The Golden Jubilee House, a spiritual relief
After much acrimony that vital development priorities should take importance over a new seat of government by opposition political parties and some section of the media, a new seat of government, called the Golden House Jubilee, has been built.
On the balance, while the row over the Golden Jubilee House was understandable, the need for a new seat of government out of the colonially 16th century built Osu Castle (also known as Fort Christiansborg) goes beyond the physical to the metaphysical. The metaphysical implications of managing Ghana's business in a building ridden with slavery and agony, bloodshed, immorality, massive juju-marabou rituals, mindless military coups and threatening one-party systems, unGhanaian behavior, and general evil deeds was unimaginable.

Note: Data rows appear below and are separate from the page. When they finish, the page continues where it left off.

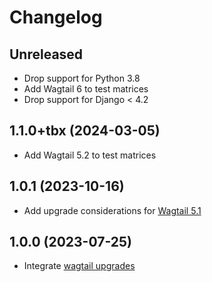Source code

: # Changelog

## Unreleased

- Drop support for Python 3.8
- Add Wagtail 6 to test matrices
- Drop support for Django < 4.2

## 1.1.0+tbx (2024-03-05)

- Add Wagtail 5.2 to test matrices

## 1.0.1 (2023-10-16)

- Add upgrade considerations for [Wagtail 5.1](https://github.com/torchbox-forks/wagtail-robots/pull/5)

## 1.0.0 (2023-07-25)

- Integrate [wagtail upgrades](https://github.com/unexceptable/wagtail-robots/pull/20)
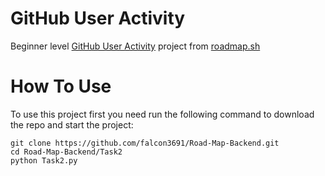 <h1>GitHub User Activity</h1>
Beginner level <a href="https://roadmap.sh/projects/github-user-activity">GitHub User Activity</a> project from <a href="https://roadmap.sh/backend/projects">roadmap.sh</a><br>
<h1>How To Use</h1> 
To use this project first you need run the following command to download the repo and start the project:<br>
<pre><code>git clone https://github.com/falcon3691/Road-Map-Backend.git
cd Road-Map-Backend/Task2
python Task2.py</code></pre>
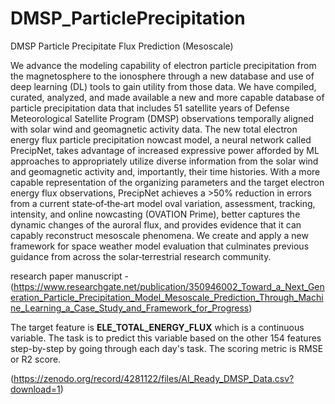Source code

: # DMSP_ParticlePrecipitation

DMSP Particle Precipitate Flux Prediction (Mesoscale)

We advance the modeling capability of electron particle precipitation from the magnetosphere to the ionosphere through a new database and use of deep learning (DL) tools to gain utility from those data. We have compiled, curated, analyzed, and made available a new and more capable database of particle precipitation data that includes 51 satellite years of Defense Meteorological Satellite Program (DMSP) observations temporally aligned with solar wind and geomagnetic activity data. The new total electron energy flux particle precipitation nowcast model, a neural network called PrecipNet, takes advantage of increased expressive power afforded by ML approaches to appropriately utilize diverse information from the solar wind and geomagnetic activity and, importantly, their time histories. With a more capable representation of the organizing parameters and the target electron energy flux observations, PrecipNet achieves a >50% reduction in errors from a current state‐of‐the‐art model oval variation, assessment, tracking, intensity, and online nowcasting (OVATION Prime), better captures the dynamic changes of the auroral flux, and provides evidence that it can capably reconstruct mesoscale phenomena. We create and apply a new framework for space weather model evaluation that culminates previous guidance from across the solar‐terrestrial research community.

research paper manuscript -(https://www.researchgate.net/publication/350946002_Toward_a_Next_Generation_Particle_Precipitation_Model_Mesoscale_Prediction_Through_Machine_Learning_a_Case_Study_and_Framework_for_Progress)

The target feature is **ELE_TOTAL_ENERGY_FLUX** which is a continuous variable. The task is to predict this variable based on the other 154 features step-by-step by going through each day's task. The scoring metric is RMSE or R2 score.

 (https://zenodo.org/record/4281122/files/AI_Ready_DMSP_Data.csv?download=1) 
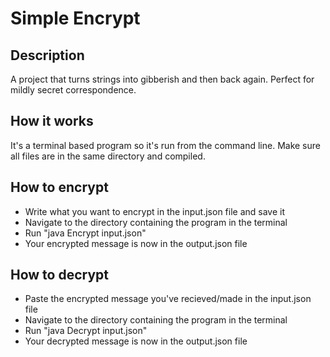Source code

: # Simple Encrypt

## Description
A project that turns strings into gibberish and then back again. Perfect for mildly secret correspondence.

## How it works
It's a terminal based program so it's run from the command line. Make sure all files are in the same directory and compiled.

## How to encrypt
- Write what you want to encrypt in the input.json file and save it
- Navigate to the directory containing the program in the terminal
- Run "java Encrypt input.json"
- Your encrypted message is now in the output.json file

## How to decrypt
- Paste the encrypted message you've recieved/made in the input.json file
- Navigate to the directory containing the program in the terminal
- Run "java Decrypt input.json"
- Your decrypted message is now in the output.json file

No doubt, the ruling National Patriotic Party (NPP) argued that "the President [John Kufour] should not be based in the Osu Castle - where slaves used to be kept." The opposition parties thought it was absurd for Ghana to take a US$30 million loan from India to build a new presidential palace in the face of poverty and other pressing development concerns.

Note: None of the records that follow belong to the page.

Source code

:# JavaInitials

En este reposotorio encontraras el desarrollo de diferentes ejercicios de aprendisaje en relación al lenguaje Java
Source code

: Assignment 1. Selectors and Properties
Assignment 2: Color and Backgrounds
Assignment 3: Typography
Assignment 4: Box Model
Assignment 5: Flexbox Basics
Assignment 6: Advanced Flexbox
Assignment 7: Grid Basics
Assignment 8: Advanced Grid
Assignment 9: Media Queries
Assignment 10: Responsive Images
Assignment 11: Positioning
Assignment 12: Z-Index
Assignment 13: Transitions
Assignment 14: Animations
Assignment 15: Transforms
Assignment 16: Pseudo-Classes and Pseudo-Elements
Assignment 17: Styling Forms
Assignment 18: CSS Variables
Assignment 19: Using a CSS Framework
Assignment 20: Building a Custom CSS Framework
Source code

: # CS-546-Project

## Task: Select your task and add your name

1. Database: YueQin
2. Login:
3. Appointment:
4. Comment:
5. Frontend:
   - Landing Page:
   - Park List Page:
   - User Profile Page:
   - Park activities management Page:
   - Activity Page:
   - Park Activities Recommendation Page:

But the other argument was that it is equally spiritually bankrupt and unGhanaian to have a seat of government in a building ridden with long-running evil deeds, suffering and deformed thoughts.

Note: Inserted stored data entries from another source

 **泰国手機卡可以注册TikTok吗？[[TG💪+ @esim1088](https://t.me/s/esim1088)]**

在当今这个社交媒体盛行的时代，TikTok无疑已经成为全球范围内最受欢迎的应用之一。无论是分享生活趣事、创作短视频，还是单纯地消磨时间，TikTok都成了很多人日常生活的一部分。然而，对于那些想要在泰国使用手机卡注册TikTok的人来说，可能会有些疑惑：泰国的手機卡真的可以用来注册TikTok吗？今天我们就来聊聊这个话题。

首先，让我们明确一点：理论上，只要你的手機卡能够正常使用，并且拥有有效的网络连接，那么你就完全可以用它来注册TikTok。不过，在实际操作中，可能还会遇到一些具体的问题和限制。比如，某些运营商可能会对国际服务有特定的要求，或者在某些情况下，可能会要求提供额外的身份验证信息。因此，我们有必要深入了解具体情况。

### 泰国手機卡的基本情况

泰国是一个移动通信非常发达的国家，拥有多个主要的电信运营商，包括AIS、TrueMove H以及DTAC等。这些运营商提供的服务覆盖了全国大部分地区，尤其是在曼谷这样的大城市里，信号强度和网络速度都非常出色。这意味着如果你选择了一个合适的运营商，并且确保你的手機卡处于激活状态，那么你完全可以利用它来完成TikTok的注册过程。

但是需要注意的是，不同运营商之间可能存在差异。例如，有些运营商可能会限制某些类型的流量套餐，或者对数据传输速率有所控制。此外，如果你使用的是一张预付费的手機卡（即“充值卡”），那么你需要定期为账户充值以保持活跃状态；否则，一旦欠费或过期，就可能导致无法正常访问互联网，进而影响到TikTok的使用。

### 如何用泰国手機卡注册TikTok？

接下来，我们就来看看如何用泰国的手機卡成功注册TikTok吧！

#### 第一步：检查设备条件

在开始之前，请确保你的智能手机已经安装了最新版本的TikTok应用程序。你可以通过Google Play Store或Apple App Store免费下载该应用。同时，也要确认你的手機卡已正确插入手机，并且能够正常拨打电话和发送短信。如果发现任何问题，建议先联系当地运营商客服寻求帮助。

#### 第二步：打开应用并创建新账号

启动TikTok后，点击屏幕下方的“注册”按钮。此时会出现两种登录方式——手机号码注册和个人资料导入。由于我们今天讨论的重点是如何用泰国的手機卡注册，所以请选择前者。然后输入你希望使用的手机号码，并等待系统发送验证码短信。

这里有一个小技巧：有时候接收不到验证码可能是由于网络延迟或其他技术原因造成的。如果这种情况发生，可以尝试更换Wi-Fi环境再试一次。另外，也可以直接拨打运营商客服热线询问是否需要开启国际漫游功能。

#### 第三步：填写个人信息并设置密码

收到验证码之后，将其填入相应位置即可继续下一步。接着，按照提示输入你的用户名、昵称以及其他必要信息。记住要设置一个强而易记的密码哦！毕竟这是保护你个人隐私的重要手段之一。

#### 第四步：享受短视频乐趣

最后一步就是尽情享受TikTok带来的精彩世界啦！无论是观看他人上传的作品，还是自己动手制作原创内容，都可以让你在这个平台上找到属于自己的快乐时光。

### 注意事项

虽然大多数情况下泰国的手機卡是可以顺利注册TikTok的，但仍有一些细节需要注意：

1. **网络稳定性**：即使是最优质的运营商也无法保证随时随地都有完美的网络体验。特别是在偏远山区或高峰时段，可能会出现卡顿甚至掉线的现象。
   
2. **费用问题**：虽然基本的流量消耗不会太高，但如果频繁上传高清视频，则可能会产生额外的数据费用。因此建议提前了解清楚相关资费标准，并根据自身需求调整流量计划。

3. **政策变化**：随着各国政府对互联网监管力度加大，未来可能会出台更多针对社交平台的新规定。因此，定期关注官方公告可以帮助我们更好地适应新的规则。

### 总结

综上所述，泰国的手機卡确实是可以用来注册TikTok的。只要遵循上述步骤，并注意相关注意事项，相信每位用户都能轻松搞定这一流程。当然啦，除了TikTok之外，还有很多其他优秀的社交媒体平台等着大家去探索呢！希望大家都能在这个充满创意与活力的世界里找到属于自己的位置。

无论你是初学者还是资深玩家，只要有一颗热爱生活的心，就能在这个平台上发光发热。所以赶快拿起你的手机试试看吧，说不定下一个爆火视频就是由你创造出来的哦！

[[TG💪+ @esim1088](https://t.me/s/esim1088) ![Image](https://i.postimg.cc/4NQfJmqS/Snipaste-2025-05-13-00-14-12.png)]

The unspoken views in favour of the Golden Jubilee House was seen through the Parliament of Ghana that approved the Indian loan: that the work of the parliament isn't only to enact legislations to solve physical problems - food, water, domestic violence, gender inequality, human rights - but also look after the sacred wellbeing of its citizens. This is authentic Ghanaian traditional thought. Depending on the spiritual problems of the state, such as the agonizing slave trade with its shame, pains, deaths, bloodshed and betrayals, the vocation of a national parliament is also to oversee the spiritual health of its citizens.
By mentioning slave trade, a massive evil activity, and by extension its spiritual nuances, as one of the reasons for thinking of building the Golden Jubilee House for current and future governments, the Ghanaians revealed the dawn of not only enlightenment in Ghana's progress but also Ghana's rebirth and attempts to grapple with the spiritual allusion of the slave trade.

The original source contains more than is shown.